___ SUPPLIED DATA ___

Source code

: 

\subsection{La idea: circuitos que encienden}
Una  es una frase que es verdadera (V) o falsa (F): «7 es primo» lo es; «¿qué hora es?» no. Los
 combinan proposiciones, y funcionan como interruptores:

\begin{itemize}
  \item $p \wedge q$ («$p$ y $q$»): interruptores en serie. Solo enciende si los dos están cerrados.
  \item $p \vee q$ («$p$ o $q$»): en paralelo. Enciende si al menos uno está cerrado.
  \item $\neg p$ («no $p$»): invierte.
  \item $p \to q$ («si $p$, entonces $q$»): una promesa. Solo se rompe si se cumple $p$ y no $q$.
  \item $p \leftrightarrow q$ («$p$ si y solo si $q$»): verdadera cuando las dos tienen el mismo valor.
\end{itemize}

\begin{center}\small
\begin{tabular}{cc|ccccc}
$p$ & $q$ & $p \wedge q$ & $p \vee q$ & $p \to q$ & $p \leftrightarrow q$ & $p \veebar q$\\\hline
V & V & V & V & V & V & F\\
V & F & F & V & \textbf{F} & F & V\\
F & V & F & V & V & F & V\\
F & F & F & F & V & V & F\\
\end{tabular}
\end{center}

___

» **WHAT THE TASK REQUIRES**
Go through the entries above, and wherever a line holds the word "begin", copy that line.

» **EXERCISE RESPONSE**
\begin{itemize}
\begin{center}\small
\begin{tabular}{cc|ccccc}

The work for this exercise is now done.